- **Source texts of formatted documents**
━━━━━━━━━━━━━━━━━━━━
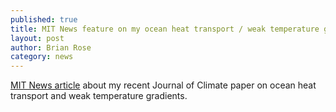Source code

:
 ```yaml
---
published: true
title: MIT News feature on my ocean heat transport / weak temperature gradient paper
layout: post
author: Brian Rose 
category: news
---
```


[MIT News article](http://web.mit.edu/newsoffice/2013/demystifying-the-cretaceous-hothouse.html) about my recent Journal of Climate paper on ocean heat transport and weak temperature gradients.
━━━━━━━━━━━━━━━━━━━━
If a line in the records above has the word "ocean", copy it.

- **Response**
title: MIT News feature on my ocean heat transport / weak temperature gradient paper
[MIT News article](http://web.mit.edu/newsoffice/2013/demystifying-the-cretaceous-hothouse.html) about my recent Journal of Climate paper on ocean heat transport and weak temperature gradients.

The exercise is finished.